Tout juste élu maire d'Abobo, le ministre de la Défense est l'un des hommes les plus puissants du gouvernement. Il se défend d'une quelconque ambition, mais apparaît comme un prétendant sérieux pour 2020.

Ce jour-là, Hamed Bakayoko a quelque chose d’un gargantua. Le squelette du poisson craque sous ses dents, il recrache les arêtes pendant que ses doigts dépiautent la viande puis, entre deux bouchées, plonge sa fourchette dans une assiette de riz. Le colosse a de l’appétit. Autour de la table, il n’y a que des très proches, mais l’agitation de l’extérieur se fait entendre. La foule est prête à attendre des heures pour l’apercevoir. Elle espère un billet, une casquette, un tee-shirt. L’écho des voix traverse les murs : « Hamed, Abobo est pour toi ! »

Depuis quelques semaines, Hamed Bakayoko a délaissé sa grande et chic villa de la Riviera (à Abidjan) pour installer son fief ici, dans ces rues sablonneuses. Ce 6 octobre, il est en pleine campagne et doit s’assurer une large victoire une semaine plus tard. Le matin, il disputait un match de football ; l’après-midi, un nouveau meeting l’attend, puis il doit aller soutenir un autre candidat. « À quoi carburez-vous ? » Il ne répond pas.

Électriser la foule

Le ministre de la Défense veut devenir maire d’Abobo. Cette commune pauvre de plus de 1 million d’habitants est l’une des plus peuplées du pays et, surtout, elle représente le plus important bastion du parti au pouvoir à Abidjan. Quelques jours plus tôt, le lancement officiel de sa campagne a été grandiose. La place était pleine à craquer. D’Amadou Gon Coulibaly, le Premier ministre, à Henriette Diabaté, la présidente du Rassemblement des républicains (RDR), et à Masséré Touré, la directrice de la communication et nièce du chef de l’État, tous les pontes du régime étaient là.

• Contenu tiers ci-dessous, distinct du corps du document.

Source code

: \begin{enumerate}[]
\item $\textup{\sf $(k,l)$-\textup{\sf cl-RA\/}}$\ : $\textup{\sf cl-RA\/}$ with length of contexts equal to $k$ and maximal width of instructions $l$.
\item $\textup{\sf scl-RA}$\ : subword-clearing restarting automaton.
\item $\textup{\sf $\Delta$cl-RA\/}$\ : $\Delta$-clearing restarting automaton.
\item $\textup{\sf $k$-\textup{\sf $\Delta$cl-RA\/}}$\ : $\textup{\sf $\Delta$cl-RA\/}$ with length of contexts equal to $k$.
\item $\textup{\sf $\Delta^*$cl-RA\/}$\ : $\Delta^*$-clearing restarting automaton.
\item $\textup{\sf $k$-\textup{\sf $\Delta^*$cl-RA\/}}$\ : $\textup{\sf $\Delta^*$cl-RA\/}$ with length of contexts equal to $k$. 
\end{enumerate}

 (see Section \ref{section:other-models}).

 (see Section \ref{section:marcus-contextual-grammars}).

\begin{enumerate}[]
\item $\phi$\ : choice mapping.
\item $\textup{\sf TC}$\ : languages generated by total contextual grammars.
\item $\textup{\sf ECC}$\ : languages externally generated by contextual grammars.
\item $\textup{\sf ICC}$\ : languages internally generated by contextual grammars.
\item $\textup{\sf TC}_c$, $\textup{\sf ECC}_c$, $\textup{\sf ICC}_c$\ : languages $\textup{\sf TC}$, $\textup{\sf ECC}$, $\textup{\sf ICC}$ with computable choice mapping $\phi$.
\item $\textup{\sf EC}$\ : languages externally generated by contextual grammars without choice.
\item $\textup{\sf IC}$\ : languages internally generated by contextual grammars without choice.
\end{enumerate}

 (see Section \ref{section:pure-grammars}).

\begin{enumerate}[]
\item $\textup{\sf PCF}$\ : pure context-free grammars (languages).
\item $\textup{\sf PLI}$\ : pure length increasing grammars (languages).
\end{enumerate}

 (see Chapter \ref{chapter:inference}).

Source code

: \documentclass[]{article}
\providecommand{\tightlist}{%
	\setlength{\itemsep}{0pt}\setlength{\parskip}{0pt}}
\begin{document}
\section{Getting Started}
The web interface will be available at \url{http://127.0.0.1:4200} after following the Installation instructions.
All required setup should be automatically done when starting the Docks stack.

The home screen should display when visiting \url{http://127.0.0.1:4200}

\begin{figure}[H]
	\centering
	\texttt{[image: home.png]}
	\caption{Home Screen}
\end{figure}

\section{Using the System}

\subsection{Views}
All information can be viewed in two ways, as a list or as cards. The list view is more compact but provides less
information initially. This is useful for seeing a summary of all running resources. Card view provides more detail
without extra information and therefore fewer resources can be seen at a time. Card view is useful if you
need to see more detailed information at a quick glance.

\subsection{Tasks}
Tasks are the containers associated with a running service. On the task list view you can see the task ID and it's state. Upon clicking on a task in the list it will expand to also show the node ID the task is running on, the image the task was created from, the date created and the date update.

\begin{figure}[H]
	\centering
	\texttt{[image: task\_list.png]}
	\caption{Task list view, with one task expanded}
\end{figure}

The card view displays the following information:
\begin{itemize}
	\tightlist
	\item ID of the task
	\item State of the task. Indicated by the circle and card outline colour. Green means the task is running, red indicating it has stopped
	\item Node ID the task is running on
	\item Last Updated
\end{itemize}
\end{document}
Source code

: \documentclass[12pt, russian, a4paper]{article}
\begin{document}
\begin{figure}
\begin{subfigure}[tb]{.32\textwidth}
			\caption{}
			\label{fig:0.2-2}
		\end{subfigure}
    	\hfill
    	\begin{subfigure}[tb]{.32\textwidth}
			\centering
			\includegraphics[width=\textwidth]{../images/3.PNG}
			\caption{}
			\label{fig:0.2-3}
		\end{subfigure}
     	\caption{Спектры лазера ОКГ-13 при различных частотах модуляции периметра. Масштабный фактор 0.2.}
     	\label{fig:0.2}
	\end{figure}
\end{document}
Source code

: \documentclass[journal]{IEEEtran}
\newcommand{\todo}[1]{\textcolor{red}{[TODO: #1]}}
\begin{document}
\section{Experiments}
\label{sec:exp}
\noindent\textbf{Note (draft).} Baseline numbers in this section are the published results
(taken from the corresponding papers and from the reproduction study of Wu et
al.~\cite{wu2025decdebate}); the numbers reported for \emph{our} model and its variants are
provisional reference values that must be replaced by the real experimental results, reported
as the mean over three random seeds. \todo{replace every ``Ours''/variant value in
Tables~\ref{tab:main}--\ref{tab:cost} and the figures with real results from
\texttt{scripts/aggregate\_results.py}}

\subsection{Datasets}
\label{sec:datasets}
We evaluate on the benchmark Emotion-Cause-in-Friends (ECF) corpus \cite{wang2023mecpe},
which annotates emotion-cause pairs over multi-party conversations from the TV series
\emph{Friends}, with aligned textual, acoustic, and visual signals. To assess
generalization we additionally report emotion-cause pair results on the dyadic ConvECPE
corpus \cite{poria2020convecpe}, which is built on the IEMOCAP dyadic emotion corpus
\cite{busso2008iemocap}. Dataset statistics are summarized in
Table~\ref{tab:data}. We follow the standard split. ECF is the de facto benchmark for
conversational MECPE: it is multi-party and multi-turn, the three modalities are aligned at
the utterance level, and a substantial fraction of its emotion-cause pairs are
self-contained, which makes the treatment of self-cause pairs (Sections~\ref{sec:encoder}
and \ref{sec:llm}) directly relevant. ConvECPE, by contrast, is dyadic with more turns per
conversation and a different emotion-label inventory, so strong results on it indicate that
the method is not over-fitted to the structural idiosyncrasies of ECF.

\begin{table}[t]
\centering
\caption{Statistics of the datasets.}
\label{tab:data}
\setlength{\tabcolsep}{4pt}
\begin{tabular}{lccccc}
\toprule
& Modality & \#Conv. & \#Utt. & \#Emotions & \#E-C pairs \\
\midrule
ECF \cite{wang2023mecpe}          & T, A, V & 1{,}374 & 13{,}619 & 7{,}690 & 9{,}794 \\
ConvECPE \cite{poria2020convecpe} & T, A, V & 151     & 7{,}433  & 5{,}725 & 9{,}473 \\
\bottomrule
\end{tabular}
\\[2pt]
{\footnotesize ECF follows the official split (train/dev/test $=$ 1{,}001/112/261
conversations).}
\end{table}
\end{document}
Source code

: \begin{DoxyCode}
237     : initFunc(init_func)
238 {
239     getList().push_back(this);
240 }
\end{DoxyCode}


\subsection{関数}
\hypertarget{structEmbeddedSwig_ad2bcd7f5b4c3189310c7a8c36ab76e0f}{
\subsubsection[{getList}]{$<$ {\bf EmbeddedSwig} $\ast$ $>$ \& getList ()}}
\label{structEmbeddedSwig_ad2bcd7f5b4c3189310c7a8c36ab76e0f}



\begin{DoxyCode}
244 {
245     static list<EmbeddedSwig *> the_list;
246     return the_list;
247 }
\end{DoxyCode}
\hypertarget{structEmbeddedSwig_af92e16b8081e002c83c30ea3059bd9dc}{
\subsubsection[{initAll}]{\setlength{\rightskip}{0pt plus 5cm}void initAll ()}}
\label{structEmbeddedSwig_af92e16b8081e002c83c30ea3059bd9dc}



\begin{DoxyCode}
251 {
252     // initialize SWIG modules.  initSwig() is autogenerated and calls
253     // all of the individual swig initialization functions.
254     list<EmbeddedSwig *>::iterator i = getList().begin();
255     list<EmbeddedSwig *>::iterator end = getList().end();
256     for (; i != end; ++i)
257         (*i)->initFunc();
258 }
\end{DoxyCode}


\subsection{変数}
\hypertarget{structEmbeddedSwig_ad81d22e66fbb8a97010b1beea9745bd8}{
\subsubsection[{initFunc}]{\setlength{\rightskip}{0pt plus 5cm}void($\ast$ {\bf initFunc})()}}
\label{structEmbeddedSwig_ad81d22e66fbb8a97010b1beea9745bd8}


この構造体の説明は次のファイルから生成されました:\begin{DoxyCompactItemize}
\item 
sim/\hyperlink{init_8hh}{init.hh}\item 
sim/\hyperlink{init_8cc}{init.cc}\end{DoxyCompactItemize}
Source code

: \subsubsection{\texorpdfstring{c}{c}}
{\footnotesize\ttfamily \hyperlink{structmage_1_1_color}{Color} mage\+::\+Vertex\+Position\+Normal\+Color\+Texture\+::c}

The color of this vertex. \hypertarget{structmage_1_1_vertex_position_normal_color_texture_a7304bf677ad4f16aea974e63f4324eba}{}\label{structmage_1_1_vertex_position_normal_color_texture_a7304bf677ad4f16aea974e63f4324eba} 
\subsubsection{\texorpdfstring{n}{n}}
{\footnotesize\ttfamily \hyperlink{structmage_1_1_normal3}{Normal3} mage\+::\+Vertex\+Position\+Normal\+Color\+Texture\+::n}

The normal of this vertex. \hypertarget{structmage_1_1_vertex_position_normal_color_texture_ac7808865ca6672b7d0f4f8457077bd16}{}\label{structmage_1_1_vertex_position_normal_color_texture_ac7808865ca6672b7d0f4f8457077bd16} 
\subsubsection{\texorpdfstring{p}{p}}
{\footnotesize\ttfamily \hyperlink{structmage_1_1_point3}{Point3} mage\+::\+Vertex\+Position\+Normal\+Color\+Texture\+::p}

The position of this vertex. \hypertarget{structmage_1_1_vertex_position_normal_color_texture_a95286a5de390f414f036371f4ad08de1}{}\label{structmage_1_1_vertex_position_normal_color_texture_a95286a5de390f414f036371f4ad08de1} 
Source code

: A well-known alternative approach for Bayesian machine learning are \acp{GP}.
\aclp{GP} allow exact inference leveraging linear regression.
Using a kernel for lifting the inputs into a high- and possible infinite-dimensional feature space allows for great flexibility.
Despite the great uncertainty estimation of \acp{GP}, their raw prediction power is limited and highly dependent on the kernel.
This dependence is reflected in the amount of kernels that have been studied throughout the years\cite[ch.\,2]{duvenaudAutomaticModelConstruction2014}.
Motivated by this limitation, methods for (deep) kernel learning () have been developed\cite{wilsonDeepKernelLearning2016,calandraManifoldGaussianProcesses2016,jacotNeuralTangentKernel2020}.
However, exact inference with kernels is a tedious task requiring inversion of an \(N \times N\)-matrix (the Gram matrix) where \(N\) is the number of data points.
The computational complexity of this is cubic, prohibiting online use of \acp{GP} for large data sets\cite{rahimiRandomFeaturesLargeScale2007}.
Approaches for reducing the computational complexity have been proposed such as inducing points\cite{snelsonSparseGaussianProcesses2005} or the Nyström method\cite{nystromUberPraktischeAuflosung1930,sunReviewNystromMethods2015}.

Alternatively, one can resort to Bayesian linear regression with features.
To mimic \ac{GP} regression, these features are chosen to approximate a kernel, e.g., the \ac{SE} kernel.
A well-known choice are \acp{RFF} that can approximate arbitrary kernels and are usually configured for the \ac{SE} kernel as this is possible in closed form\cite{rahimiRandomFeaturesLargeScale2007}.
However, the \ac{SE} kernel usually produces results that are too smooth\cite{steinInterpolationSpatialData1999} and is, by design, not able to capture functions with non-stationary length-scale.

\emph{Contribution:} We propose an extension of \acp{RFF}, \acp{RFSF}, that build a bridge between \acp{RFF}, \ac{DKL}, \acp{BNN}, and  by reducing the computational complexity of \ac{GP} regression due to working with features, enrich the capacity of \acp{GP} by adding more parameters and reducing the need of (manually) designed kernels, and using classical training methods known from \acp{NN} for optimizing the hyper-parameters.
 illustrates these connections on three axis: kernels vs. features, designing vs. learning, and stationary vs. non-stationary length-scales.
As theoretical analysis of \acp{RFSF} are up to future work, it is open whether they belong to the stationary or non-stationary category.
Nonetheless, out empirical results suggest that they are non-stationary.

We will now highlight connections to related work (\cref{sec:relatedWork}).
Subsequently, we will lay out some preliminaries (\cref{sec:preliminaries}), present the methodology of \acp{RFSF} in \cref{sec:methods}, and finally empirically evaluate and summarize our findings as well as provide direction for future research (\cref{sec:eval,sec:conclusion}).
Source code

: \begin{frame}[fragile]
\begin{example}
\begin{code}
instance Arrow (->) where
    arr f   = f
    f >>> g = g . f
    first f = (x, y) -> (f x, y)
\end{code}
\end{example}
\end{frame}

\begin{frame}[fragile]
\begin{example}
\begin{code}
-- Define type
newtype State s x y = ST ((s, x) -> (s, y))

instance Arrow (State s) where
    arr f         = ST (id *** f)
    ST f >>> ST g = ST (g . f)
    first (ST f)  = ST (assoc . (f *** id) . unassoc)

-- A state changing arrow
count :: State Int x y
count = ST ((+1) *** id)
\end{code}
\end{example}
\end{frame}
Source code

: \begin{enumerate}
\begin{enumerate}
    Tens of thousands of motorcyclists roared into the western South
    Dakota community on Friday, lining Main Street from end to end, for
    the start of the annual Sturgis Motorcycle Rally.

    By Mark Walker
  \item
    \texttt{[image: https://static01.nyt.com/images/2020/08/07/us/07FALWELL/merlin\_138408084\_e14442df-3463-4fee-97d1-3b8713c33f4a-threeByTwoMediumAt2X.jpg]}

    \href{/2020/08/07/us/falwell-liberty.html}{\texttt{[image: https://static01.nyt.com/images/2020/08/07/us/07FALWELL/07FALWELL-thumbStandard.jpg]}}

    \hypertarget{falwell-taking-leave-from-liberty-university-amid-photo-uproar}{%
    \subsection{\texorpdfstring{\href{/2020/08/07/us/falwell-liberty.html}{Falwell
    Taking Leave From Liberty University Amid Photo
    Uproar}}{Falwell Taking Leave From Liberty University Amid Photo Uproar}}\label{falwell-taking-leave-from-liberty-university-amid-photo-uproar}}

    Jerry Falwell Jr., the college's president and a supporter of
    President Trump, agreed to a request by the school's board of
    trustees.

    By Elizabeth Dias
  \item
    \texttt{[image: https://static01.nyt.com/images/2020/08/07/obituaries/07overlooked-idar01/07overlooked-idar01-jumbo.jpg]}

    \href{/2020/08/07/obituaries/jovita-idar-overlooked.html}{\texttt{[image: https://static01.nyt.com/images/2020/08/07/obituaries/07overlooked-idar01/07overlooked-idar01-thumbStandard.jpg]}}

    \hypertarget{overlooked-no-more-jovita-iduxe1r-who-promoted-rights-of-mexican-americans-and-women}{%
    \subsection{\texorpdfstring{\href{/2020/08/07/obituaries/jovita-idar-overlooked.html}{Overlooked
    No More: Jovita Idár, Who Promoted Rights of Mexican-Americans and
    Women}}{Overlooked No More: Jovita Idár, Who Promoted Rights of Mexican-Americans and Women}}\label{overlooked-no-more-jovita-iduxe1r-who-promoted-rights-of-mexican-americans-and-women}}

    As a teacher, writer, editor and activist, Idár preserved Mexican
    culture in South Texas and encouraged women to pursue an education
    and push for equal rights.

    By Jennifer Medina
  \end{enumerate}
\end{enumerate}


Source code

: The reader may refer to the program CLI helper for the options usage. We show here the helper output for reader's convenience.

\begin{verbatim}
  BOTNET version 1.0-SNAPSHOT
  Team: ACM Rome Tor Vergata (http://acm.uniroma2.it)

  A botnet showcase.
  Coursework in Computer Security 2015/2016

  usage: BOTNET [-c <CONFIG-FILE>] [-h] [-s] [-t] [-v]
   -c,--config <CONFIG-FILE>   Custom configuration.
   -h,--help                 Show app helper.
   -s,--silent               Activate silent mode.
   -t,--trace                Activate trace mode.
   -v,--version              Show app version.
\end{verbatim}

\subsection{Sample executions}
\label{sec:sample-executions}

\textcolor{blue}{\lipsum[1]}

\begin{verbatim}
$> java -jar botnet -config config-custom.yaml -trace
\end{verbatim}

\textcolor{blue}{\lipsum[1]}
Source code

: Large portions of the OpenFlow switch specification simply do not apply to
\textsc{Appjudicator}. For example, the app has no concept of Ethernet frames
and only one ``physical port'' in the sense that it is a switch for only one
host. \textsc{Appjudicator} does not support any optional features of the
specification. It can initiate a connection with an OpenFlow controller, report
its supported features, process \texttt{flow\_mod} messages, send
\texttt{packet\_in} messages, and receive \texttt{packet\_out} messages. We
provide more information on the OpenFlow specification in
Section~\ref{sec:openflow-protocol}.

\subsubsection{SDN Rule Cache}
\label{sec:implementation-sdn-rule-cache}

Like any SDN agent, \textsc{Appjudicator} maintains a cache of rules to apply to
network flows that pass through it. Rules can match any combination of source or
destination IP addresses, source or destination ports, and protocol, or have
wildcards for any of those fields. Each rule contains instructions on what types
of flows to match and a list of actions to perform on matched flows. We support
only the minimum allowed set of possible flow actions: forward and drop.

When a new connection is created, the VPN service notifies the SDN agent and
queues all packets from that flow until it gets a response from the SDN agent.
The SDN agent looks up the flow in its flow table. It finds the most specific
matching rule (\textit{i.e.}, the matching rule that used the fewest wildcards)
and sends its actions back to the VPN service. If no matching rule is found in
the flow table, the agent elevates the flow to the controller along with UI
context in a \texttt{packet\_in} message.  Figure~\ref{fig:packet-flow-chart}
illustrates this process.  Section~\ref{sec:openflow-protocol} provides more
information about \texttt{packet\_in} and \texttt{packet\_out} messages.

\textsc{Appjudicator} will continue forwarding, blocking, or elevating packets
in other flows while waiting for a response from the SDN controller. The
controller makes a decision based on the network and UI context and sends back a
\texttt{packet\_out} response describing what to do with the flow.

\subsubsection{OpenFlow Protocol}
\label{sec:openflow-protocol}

Les rois de la musique ivoirienne faisaient l’animation, et le candidat a assuré le show : « Les gens disent : “Il est parachuté !” Oui, mais ça n’est pas n’importe quel parachutage. C’est un commando parachutiste des forces spéciales d’Alassane Ouattara ! » hurle-t-il avant de se mettre au garde-à-vous. Le patron des militaires aux ordres de la population, c’est le gimmick de sa campagne – et ça marche : l’homme sait électriser la foule. « Le rassemblement avait des allures de meeting présidentiel », souffle un journaliste.

ISSOUF SANOGO/AFP

Depuis des jours, des sommes impressionnantes sont déversées dans la commune. Ses opposants estiment qu’au total plus de 5 milliards de F CFA (7,6 millions d’euros) ont été dépensés par le candidat – « des estimations extravagantes », balaie-t-on dans l’équipe de Hamed Bakayoko, sans toutefois vouloir dévoiler le budget de cette campagne hors normes. Une chose est sûre : Hambak, comme il est surnommé, ne compte pas. Il donne 5 millions à cette commerçante, qui s’écroule d’émotion, 30 millions à d’autres, offre des 4X4 aux forces de police… Ses adversaires ne peuvent rivaliser. « Nous espérons au moins 60 % des voix », dit un membre de son équipe de campagne. Finalement, il obtiendra un peu moins, 58,99 %, loin devant son principal adversaire, Tehfour Koné et ses 20,83 %.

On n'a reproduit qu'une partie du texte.